Unargued I obey: so God ordains;

God is thy law, thou mine; to know no more

Is woman’s happiest knowledge, and her praise.’”

—(“Paradise Lost,” Book IV., 634.)

Concerning which words of Milton well may Mary Wollstonecraft observe, with a quiet sarcasm:—“If it be allowed that women were destined by Providence to acquire human virtues, and, by the exercise of their understandings, that stability of character which is the firmest ground to rest our future hopes upon, they must be permitted to turn to the fountain of light, and not forced to shape their course by the twinkling of a satellite.”—(“Vindication of the Rights of Woman,” Chap. II.)

Milton also discoursed learnedly, but self-interestedly, concerning divorce, claiming for the husband a privilege and option which he utterly denied to the wife:—“... the power and arbitrement of divorce from the master of the family, into whose hands God and the law of all nations had put it ... that right which God from the beginning had entrusted to the husband.”—(“The Doctrine and Discipline of Divorce.”)

It was this same mediæval moralist who trained his daughters in the pronunciation of various languages, that they might minister to his comfort by reading to him in those tongues; while he carefully withheld from them any knowledge of the meaning of the words they were uttering. Could a greater insult or a more degrading office be inflicted on a cultured human intellect? Small wonder that his daughters were sufficiently “undutiful and unkind”—as Milton styled it—to leave him some years before his death. That the possessor of the same virile intellect which penned the “Areopagitica,” with its brave freedom, could tolerate and promulgate the servitude and degradation of one half of humanity indicates in him a mental darkness as gross and as pitiable as his physical blindness.

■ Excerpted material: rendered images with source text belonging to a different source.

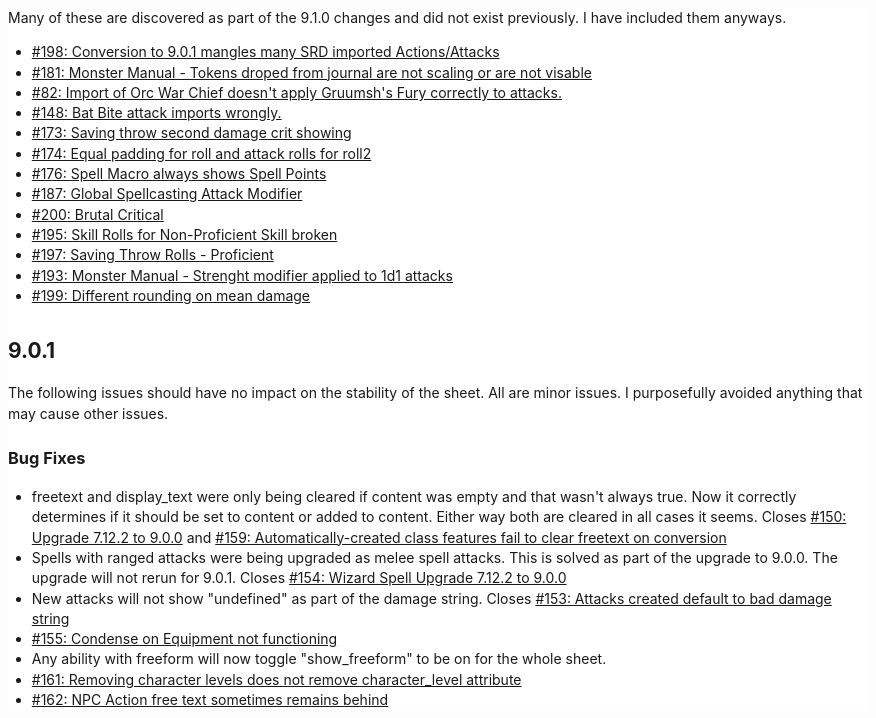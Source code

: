 Many of these are discovered as part of the 9.1.0 changes and did not exist previously. I have included them anyways.

* [#198: Conversion to 9.0.1 mangles many SRD imported Actions/Attacks](https://bitbucket.org/mlenser/5eshaped/issues/198/conversion-to-901-mangles-many-srd)
* [#181: Monster Manual - Tokens droped from journal are not scaling or are not visable](https://bitbucket.org/mlenser/5eshaped/issues/181/monster-manual-tokens-droped-from-journal)
* [#82: Import of Orc War Chief doesn't apply Gruumsh's Fury correctly to attacks.](https://bitbucket.org/mlenser/5eshaped/issues/82/import-of-orc-war-chief-doesnt-apply)
* [#148: Bat Bite attack imports wrongly.](https://bitbucket.org/mlenser/5eshaped/issues/148/bat-bite-attack-imports-wrongly)
* [#173: Saving throw second damage crit showing](https://bitbucket.org/mlenser/5eshaped/issues/173/saving-throw-second-damage-crit-showing)
* [#174: Equal padding for roll and attack rolls for roll2](https://bitbucket.org/mlenser/5eshaped/issues/174/equal-padding-for-roll-and-attack-rolls)
* [#176: Spell Macro always shows Spell Points](https://bitbucket.org/mlenser/5eshaped/issues/176/spell-macro-always-shows-spell-points)
* [#187: Global Spellcasting Attack Modifier](https://bitbucket.org/mlenser/5eshaped/issues/187/global-spellcasting-attack-modifier)
* [#200: Brutal Critical](https://bitbucket.org/mlenser/5eshaped/issues/200/brutal-critical)
* [#195: Skill Rolls for Non-Proficient Skill broken](https://bitbucket.org/mlenser/5eshaped/issues/195/skill-rolls-for-non-proficient-skill)
* [#197: Saving Throw Rolls - Proficient](https://bitbucket.org/mlenser/5eshaped/issues/197/saving-throw-rolls-proficient)
* [#193: Monster Manual - Strenght modifier applied to 1d1 attacks](https://bitbucket.org/mlenser/5eshaped/issues/193/monster-manual-strenght-modifier-applied)
* [#199: Different rounding on mean damage](https://bitbucket.org/mlenser/5eshaped/issues/199/different-rounding-on-mean-damage)

## 9.0.1

The following issues should have no impact on the stability of the sheet. All are minor issues. I purposefully avoided anything that may cause other issues.

### Bug Fixes

* freetext and display_text were only being cleared if content was empty and that wasn't always true. Now it correctly determines if it should be set to content or added to content. Either way both are cleared in all cases it seems. Closes [#150: Upgrade 7.12.2 to 9.0.0](https://bitbucket.org/mlenser/5eshaped/issues/150/upgrade-7122-to-900) and [#159: Automatically-created class features fail to clear freetext on conversion](https://bitbucket.org/mlenser/5eshaped/issues/159/automatically-created-class-features-fail)
* Spells with ranged attacks were being upgraded as melee spell attacks. This is solved as part of the upgrade to 9.0.0. The upgrade will not rerun for 9.0.1. Closes [#154: Wizard Spell Upgrade 7.12.2 to 9.0.0](https://bitbucket.org/mlenser/5eshaped/issues/154/wizard-spell-upgrade-7122-to-900)
* New attacks will not show "undefined" as part of the damage string. Closes [#153: Attacks created default to bad damage string](https://bitbucket.org/mlenser/5eshaped/issues/153/attacks-created-default-to-bad-damage)
* [#155: Condense on Equipment not functioning](https://bitbucket.org/mlenser/5eshaped/issues/155/condense-on-equipment-not-functioning)
* Any ability with freeform will now toggle "show_freeform" to be on for the whole sheet.
* [#161: Removing character levels does not remove character_level attribute](https://bitbucket.org/mlenser/5eshaped/issues/161/removing-character-levels-does-not-remove)
* [#162: NPC Action free text sometimes remains behind](https://bitbucket.org/mlenser/5eshaped/issues/162/npc-action-free-text-sometimes-remains)
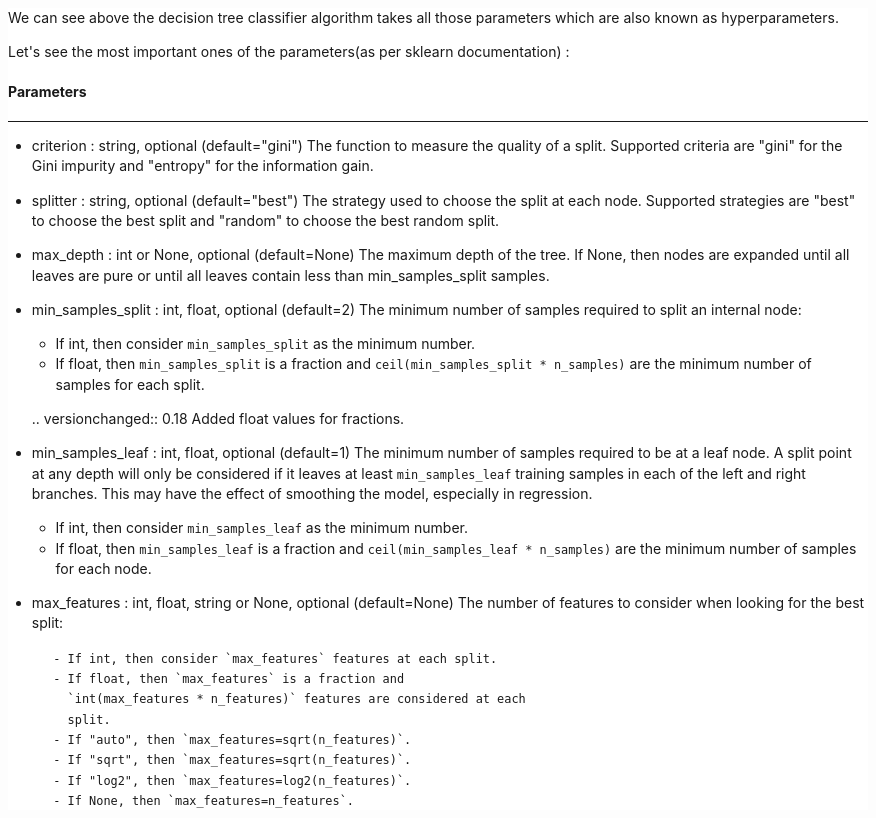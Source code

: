 
We can see above the decision tree classifier algorithm takes all those parameters which are also known as hyperparameters.

Let's see the most important ones of the parameters(as per sklearn documentation) :
#### Parameters
  ----------
 * criterion : string, optional (default="gini")
       The function to measure the quality of a split. Supported criteria are
       "gini" for the Gini impurity and "entropy" for the information gain.
   
 *  splitter : string, optional (default="best")
       The strategy used to choose the split at each node. Supported
       strategies are "best" to choose the best split and "random" to choose
       the best random split.
   
 *  max_depth : int or None, optional (default=None)
       The maximum depth of the tree. If None, then nodes are expanded until
       all leaves are pure or until all leaves contain less than
       min_samples_split samples.
   
 *  min_samples_split : int, float, optional (default=2)
       The minimum number of samples required to split an internal node:
   
       - If int, then consider `min_samples_split` as the minimum number.
       - If float, then `min_samples_split` is a fraction and
         `ceil(min_samples_split * n_samples)` are the minimum
         number of samples for each split.
   
       .. versionchanged:: 0.18
          Added float values for fractions.
   
 *  min_samples_leaf : int, float, optional (default=1)
       The minimum number of samples required to be at a leaf node.
       A split point at any depth will only be considered if it leaves at
       least ``min_samples_leaf`` training samples in each of the left and
       right branches.  This may have the effect of smoothing the model,
       especially in regression.
   
       - If int, then consider `min_samples_leaf` as the minimum number.
       - If float, then `min_samples_leaf` is a fraction and
         `ceil(min_samples_leaf * n_samples)` are the minimum
         number of samples for each node.
   
 *  max_features : int, float, string or None, optional (default=None)
       The number of features to consider when looking for the best split:
   
           - If int, then consider `max_features` features at each split.
           - If float, then `max_features` is a fraction and
             `int(max_features * n_features)` features are considered at each
             split.
           - If "auto", then `max_features=sqrt(n_features)`.
           - If "sqrt", then `max_features=sqrt(n_features)`.
           - If "log2", then `max_features=log2(n_features)`.
           - If None, then `max_features=n_features`.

6, 7.—“... sanctimonious name

Of ‘woman’s duty’ ...”

“Hitherto the world has been governed by brute force only, which means that the stronger animal, man, has kept the weaker in subjection, allowing her to live only in so far as she ministered to his comforts; that he has not unnaturally made laws and fixed customs to suit his own pleasure and convenience, always at the expense of the woman; and, what is worse, that he has in all countries given a religious sanction to his vices, in order to bend the woman to his wishes.... I might also add that all cruel customs relating to woman have been imposed upon her under the guise of religion, and hence, though so injurious and baneful to herself, she is even slower to change them than the man. There is hardly any cruel wrong which has been inflicted in the course of ages by man upon his fellow-man that has not been justified by an appeal to religion.”—Mrs. Pechey Phipson, M.D. (“Address to the Hindoos of Bombay”).